Klar ist: Wenn Berlin ab 2025/26 ein elftes Pflichtschuljahr einführt, macht es nur das nach, was es andernorts schon in unterschiedlichen Formen gibt. Darauf wies Bildungssenatorin Katharina Günther-Wünsch (CDU) am Donnerstag anlässlich einer Anhörung im Bildungsausschuss hin.
Nun aber soll es schnell gehen, nachdem ihre SPD-Vorgängerinnen im Amt es im Laufe mehrerer Legislaturperioden nicht geschafft hatten, den Beispielen anderer Länder zu folgen. SPD-Bildungsexpertin Maja Lasic begründete die jahrelange Verzögerung bei der Umsetzung des alten SPD-Vorhabens zuletzt mit der Gegenwehr in den Koalitionen mit Linken und Grünen. Auch die CDU habe es zunächst nicht mittragen wollen.
„Wir können unglaublich viel von Hamburg lernen“, betonte IHK-Geschäftsführer Jan Pörksen, der im Ausschuss aus Sicht der Unternehmen zum neuen Pflichtschuljahr Stellung nehmen sollte. Diese in der aktuellen Schulgesetznovelle verankerte Reform sei „genau der richtige Weg“.
Pörksen machte auch deutlich, wie viel Berlin dadurch verliert, dass es seine Jugendlichen nicht richtig begleitet, sondern über 3000 von ihnen Jahr für Jahr in die Schwarzarbeit oder an die soziale Hängematte entgleiten lässt: Rund die Hälfe der IHK-Mitglieder hätten bei einer Befragung angegeben, dass Ausbildungsplätze frei blieben, etwa 30 Prozent hätten „keine einzige Bewerbung bekommen“.

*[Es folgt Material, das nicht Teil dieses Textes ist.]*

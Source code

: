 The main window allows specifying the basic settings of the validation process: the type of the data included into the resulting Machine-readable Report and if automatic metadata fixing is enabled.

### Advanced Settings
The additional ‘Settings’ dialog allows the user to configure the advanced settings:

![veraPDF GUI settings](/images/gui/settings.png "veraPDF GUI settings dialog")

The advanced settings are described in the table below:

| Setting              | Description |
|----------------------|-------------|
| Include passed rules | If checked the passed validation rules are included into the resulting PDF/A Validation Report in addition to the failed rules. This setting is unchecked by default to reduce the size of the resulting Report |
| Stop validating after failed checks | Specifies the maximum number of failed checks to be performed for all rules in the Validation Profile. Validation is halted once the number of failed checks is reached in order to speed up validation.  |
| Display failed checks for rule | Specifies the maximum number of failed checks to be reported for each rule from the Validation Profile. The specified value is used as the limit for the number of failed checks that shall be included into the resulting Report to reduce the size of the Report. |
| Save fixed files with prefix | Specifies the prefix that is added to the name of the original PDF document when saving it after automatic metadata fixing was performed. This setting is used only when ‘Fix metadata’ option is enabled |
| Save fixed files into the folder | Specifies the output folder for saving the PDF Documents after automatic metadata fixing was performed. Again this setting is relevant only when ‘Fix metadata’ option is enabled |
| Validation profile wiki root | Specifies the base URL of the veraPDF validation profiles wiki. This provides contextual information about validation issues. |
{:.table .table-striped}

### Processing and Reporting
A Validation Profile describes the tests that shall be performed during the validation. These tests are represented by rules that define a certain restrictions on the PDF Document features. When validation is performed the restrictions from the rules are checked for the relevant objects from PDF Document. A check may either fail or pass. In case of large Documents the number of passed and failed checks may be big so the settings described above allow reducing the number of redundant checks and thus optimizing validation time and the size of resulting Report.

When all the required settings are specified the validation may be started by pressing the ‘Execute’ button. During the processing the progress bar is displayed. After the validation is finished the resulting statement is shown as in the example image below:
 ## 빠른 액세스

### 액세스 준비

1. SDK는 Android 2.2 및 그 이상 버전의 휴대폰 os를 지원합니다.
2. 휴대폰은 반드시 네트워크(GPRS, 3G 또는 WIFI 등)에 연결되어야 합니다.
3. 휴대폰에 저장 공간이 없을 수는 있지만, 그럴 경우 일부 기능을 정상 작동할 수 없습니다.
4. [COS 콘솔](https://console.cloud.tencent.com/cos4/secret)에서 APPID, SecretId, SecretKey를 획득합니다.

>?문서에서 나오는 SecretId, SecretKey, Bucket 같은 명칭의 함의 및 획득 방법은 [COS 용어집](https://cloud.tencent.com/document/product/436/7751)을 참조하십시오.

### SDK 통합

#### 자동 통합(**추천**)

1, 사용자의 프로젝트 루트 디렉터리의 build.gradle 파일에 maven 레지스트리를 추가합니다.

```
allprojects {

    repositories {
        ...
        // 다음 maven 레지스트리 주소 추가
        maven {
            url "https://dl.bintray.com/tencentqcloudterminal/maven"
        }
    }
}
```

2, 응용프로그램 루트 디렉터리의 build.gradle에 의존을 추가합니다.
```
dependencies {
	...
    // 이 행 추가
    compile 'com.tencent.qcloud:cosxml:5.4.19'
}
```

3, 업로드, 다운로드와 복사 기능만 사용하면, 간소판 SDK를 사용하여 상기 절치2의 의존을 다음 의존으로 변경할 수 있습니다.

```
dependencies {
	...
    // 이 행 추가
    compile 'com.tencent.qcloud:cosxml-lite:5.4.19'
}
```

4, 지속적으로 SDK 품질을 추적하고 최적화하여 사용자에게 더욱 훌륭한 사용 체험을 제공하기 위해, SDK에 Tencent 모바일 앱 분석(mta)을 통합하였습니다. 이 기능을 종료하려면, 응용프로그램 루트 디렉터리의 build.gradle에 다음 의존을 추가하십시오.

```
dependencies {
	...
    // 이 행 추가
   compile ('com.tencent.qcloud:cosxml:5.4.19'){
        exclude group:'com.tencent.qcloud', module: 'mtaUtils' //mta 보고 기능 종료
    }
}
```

Einig waren sich alle Anzuhörenden und auch die Senatorin darin, dass man „keine Entweder-oder-Debatte“ führe: Parallel zum elften Pflichtschuljahr müsse auch die Berufsberatung und -orientierung in der Mittelstufe besser werden.
Dieser Ansicht ist auch die Sprecherin für Berufsbildung der Grünen, Klara Schedlich: „Mein Hauptanliegen ist, dass die berufliche Orientierung in der Allgemeinbildung besser werden muss“, sagte sie dem Tagesspiegel. Das Problem der orientierungslosen Jugendlichen müsse „schon früher angegangen werden“.
Deswegen wollen die Grünen Berufsberatung in den Jugendberufsagenturen stärken und die Berufsorientierungsteams in den Schulen „besser aufstellen“. Hier müsse es auch mehr „Beziehungsarbeit“ zwischen den Jugendlichen und den Beraterteams geben: „Es reicht nicht, wenn man ein Mal ein Beratungsgespräch hatte und dann nie wieder über die Ergebnisse spricht“, betont Schedlich. Im aktuellen Vorhaben des Pflichtschuljahres, das die Grünen lieber „Perspektivenjahr“ nennen wollen, sieht Schedlich im Übrigen einen „Schnellschuss“. Das Konzept stehe ja noch gar nicht, sagte sie im Ausschuss.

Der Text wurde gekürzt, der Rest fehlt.